"I believe in our system. I believe our system is the best devised so far," Thomas J. Heiden '71 told an audience of Cornell Law students on October 18 as he spoke on big-ticket civil litigation. Heiden certainly knows the system well. A partner in the Chicago office of Latham & Watkins, he has tried cases in every region of the United States. He is admitted to practice in the United States Supreme Court; District of Columbia, Sixth and Seventh Circuit Courts of Appeals; and various United States district courts, and is admitted for specific trials in federal and state courts in eleven states. Among the clients Heiden has represented in complex litigation in recent years are the cities of Austin and San Antonio, New England Power, Ford Motor Company, and Westinghouse.

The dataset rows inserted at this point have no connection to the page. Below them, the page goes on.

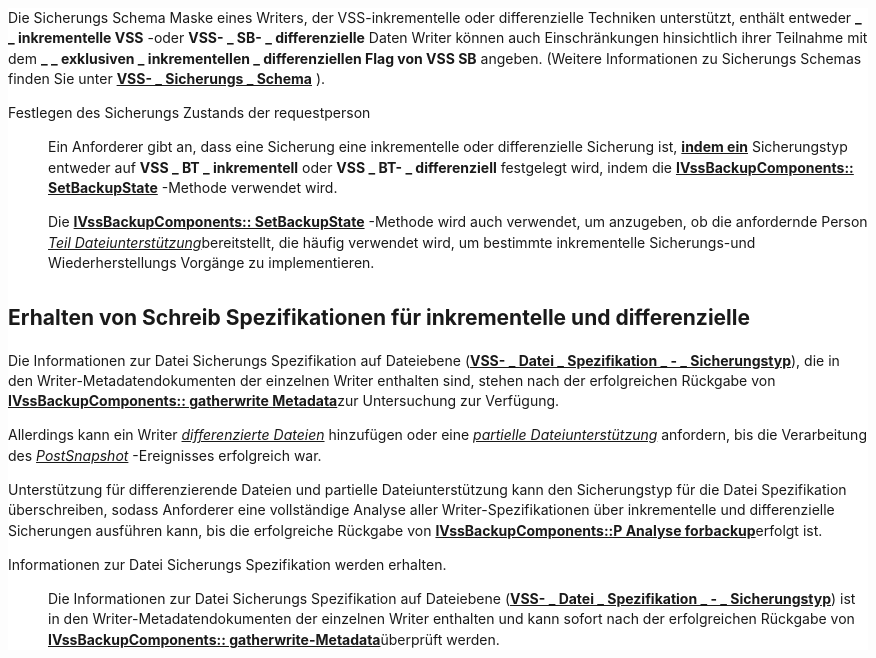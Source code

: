 Die Sicherungs Schema Maske eines Writers, der VSS-inkrementelle oder differenzielle Techniken unterstützt, enthält entweder **\_ \_ inkrementelle VSS** -oder **VSS- \_ SB- \_ differenzielle** Daten Writer können auch Einschränkungen hinsichtlich ihrer Teilnahme mit dem **\_ \_ exklusiven \_ inkrementellen \_ differenziellen Flag von VSS SB** angeben. (Weitere Informationen zu Sicherungs Schemas finden Sie unter [**VSS- \_ Sicherungs \_ Schema**](/windows/desktop/api/Vss/ne-vss-vss_backup_schema) ).

</dd> <dt>

<span id="Setting_Requester_Backup_State"></span><span id="setting_requester_backup_state"></span><span id="SETTING_REQUESTER_BACKUP_STATE"></span>Festlegen des Sicherungs Zustands der requestperson
</dt> <dd>

Ein Anforderer gibt an, dass eine Sicherung eine inkrementelle oder differenzielle Sicherung ist, [**indem ein**](/windows/desktop/api/VsBackup/nf-vsbackup-ivssbackupcomponents-prepareforbackup) Sicherungstyp entweder auf **VSS \_ BT \_ inkrementell** oder **VSS \_ BT- \_ differenziell** festgelegt wird, indem die [**IVssBackupComponents:: SetBackupState**](/windows/desktop/api/VsBackup/nf-vsbackup-ivssbackupcomponents-setbackupstate) -Methode verwendet wird.

Die [**IVssBackupComponents:: SetBackupState**](/windows/desktop/api/VsBackup/nf-vsbackup-ivssbackupcomponents-setbackupstate) -Methode wird auch verwendet, um anzugeben, ob die anfordernde Person [*Teil Dateiunterstützung*](vssgloss-p.md)bereitstellt, die häufig verwendet wird, um bestimmte inkrementelle Sicherungs-und Wiederherstellungs Vorgänge zu implementieren.

</dd> </dl>

## <a name="getting-writer-specifications-for-incremental-and-differential-backups"></a>Erhalten von Schreib Spezifikationen für inkrementelle und differenzielle

Die Informationen zur Datei Sicherungs Spezifikation auf Dateiebene ([**VSS- \_ Datei \_ Spezifikation \_ - \_ Sicherungstyp**](/windows/desktop/api/Vss/ne-vss-vss_file_spec_backup_type)), die in den Writer-Metadatendokumenten der einzelnen Writer enthalten sind, stehen nach der erfolgreichen Rückgabe von [**IVssBackupComponents:: gatherwrite Metadata**](/windows/desktop/api/VsBackup/nf-vsbackup-ivssbackupcomponents-gatherwritermetadata)zur Untersuchung zur Verfügung.

Allerdings kann ein Writer [*differenzierte Dateien*](vssgloss-d.md) hinzufügen oder eine [*partielle Dateiunterstützung*](vssgloss-p.md) anfordern, bis die Verarbeitung des [*PostSnapshot*](vssgloss-p.md) -Ereignisses erfolgreich war.

Unterstützung für differenzierende Dateien und partielle Dateiunterstützung kann den Sicherungstyp für die Datei Spezifikation überschreiben, sodass Anforderer eine vollständige Analyse aller Writer-Spezifikationen über inkrementelle und differenzielle Sicherungen ausführen kann, bis die erfolgreiche Rückgabe von [**IVssBackupComponents::P Analyse forbackup**](/windows/desktop/api/VsBackup/nf-vsbackup-ivssbackupcomponents-prepareforbackup)erfolgt ist.

<dl> <dt>

<span id="Getting_File_Backup_Specification_Information"></span><span id="getting_file_backup_specification_information"></span><span id="GETTING_FILE_BACKUP_SPECIFICATION_INFORMATION"></span>Informationen zur Datei Sicherungs Spezifikation werden erhalten.
</dt> <dd>

Die Informationen zur Datei Sicherungs Spezifikation auf Dateiebene ([**VSS- \_ Datei \_ Spezifikation \_ - \_ Sicherungstyp**](/windows/desktop/api/Vss/ne-vss-vss_file_spec_backup_type)) ist in den Writer-Metadatendokumenten der einzelnen Writer enthalten und kann sofort nach der erfolgreichen Rückgabe von [**IVssBackupComponents:: gatherwrite-Metadata**](/windows/desktop/api/VsBackup/nf-vsbackup-ivssbackupcomponents-gatherwritermetadata)überprüft werden.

But, Heiden focused his presentation on two recent high profile cases. The first was the 2011 NFL lockout case, in which he represented the NFL Players Association against league owners and won. On the basis of the owners' written communications, Mr. Heiden argued that recurring words and phrases—"weapon"; "war chest"; "deal-breaker"; "freeze out Fox," and others—demonstrated the owners' concerted efforts to strong-arm the television networks for a "war chest" of $4.078B, which they intended to use to finance the lockout. These actions violated the prevailing collective bargaining agreement.
Heiden isn't Cornell Law's only connection to the dispute: Jim MacFarland,'80, sits on the Player’s Association Executive Committee, and William Buckley Briggs, Adjunct Professor of Law, is vice president of labor arbitration and litigation with the NFL.

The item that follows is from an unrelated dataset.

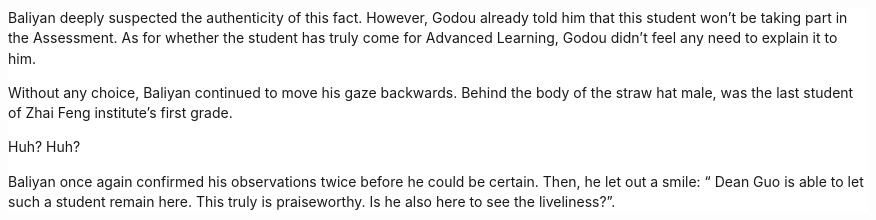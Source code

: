 Baliyan deeply suspected the authenticity of this fact. However, Godou already told him that this student won’t be taking part in the Assessment. As for whether the student has truly come for Advanced Learning, Godou didn’t feel any need to explain it to him.

Without any choice, Baliyan continued to move his gaze backwards. Behind the body of the straw hat male, was the last student of Zhai Feng institute’s first grade.

Huh? Huh?

Baliyan once again confirmed his observations twice before he could be certain. Then, he let out a smile: “ Dean Guo is able to let such a student remain here. This truly is praiseworthy. Is he also here to see the liveliness?”.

Presenting a contrast to this "narrow and expedited trial," Heiden then spoke of the massive body of ongoing cases, more than 400 in various courts, related to the explosion of the BP Deepwater Horizon drilling platform, ensuing 98-day oil spill, and clean-up efforts in the Gulf of Mexico. Heiden's firm is representing one of the defendants, the manufacturer of the dispersants applied to the spill area.

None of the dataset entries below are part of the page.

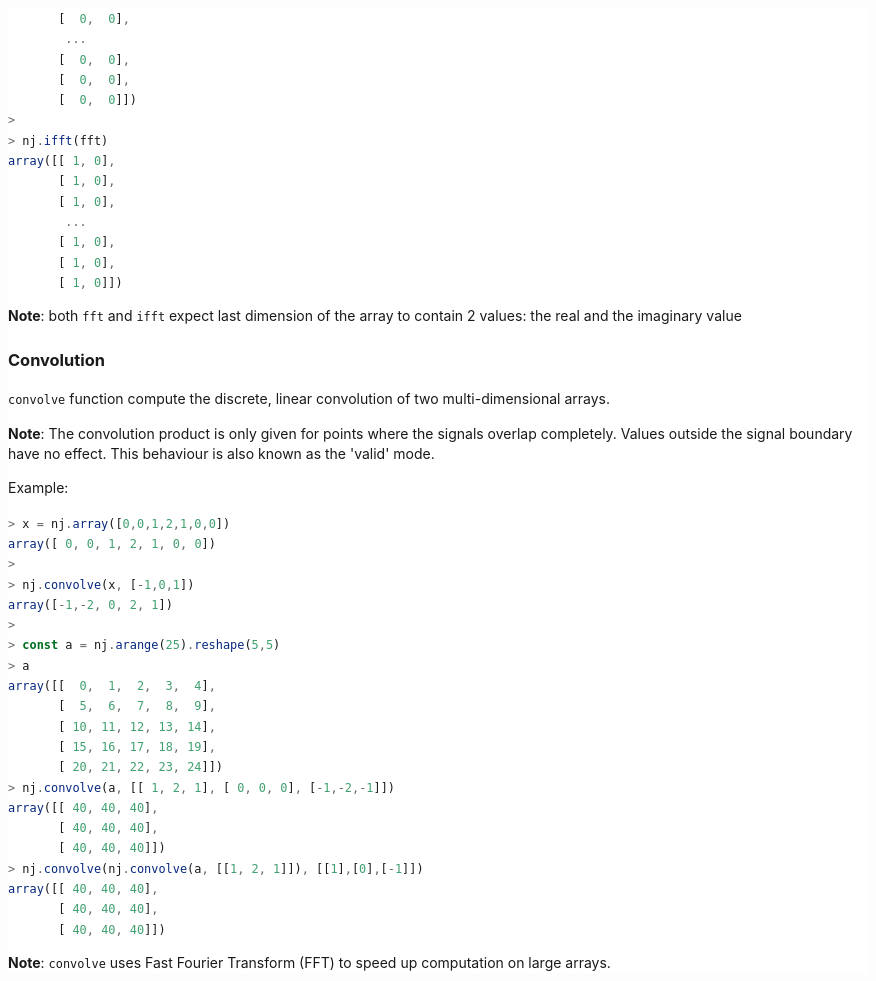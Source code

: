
 ```ts
       [  0,  0],
        ...
       [  0,  0],
       [  0,  0],
       [  0,  0]])
>
> nj.ifft(fft)
array([[ 1, 0],
       [ 1, 0],
       [ 1, 0],
        ...
       [ 1, 0],
       [ 1, 0],
       [ 1, 0]])
```
__Note__: both `fft` and `ifft` expect last dimension of the array to contain 2 values: the real and the imaginary value


### Convolution

`convolve` function compute the discrete, linear convolution of two multi-dimensional arrays.

__Note__: The convolution product is only given for points where the signals overlap completely. Values outside the signal boundary have no effect. This behaviour is also known as the 'valid' mode.


Example:
```ts
> x = nj.array([0,0,1,2,1,0,0])
array([ 0, 0, 1, 2, 1, 0, 0])
>
> nj.convolve(x, [-1,0,1])
array([-1,-2, 0, 2, 1])
>
> const a = nj.arange(25).reshape(5,5)
> a
array([[  0,  1,  2,  3,  4],
       [  5,  6,  7,  8,  9],
       [ 10, 11, 12, 13, 14],
       [ 15, 16, 17, 18, 19],
       [ 20, 21, 22, 23, 24]])
> nj.convolve(a, [[ 1, 2, 1], [ 0, 0, 0], [-1,-2,-1]])
array([[ 40, 40, 40],
       [ 40, 40, 40],
       [ 40, 40, 40]])
> nj.convolve(nj.convolve(a, [[1, 2, 1]]), [[1],[0],[-1]])
array([[ 40, 40, 40],
       [ 40, 40, 40],
       [ 40, 40, 40]])
```

__Note__: `convolve` uses Fast Fourier Transform (FFT) to speed up computation on large arrays.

In closing, Heiden, turned from such high-profile cases to his days as a student and novice lawyer scared to open his mouth in court. "I remember the man who told me, 'when you stand up, it's your courtroom,'" he said. "I thought he was high." After standing up in a multitude of courtrooms, Heiden could now tell the aspiring lawyers before him, whom he urged to cherish every professional opportunity entrusted to them, however daunting, "Believe you can do it, because you can do it."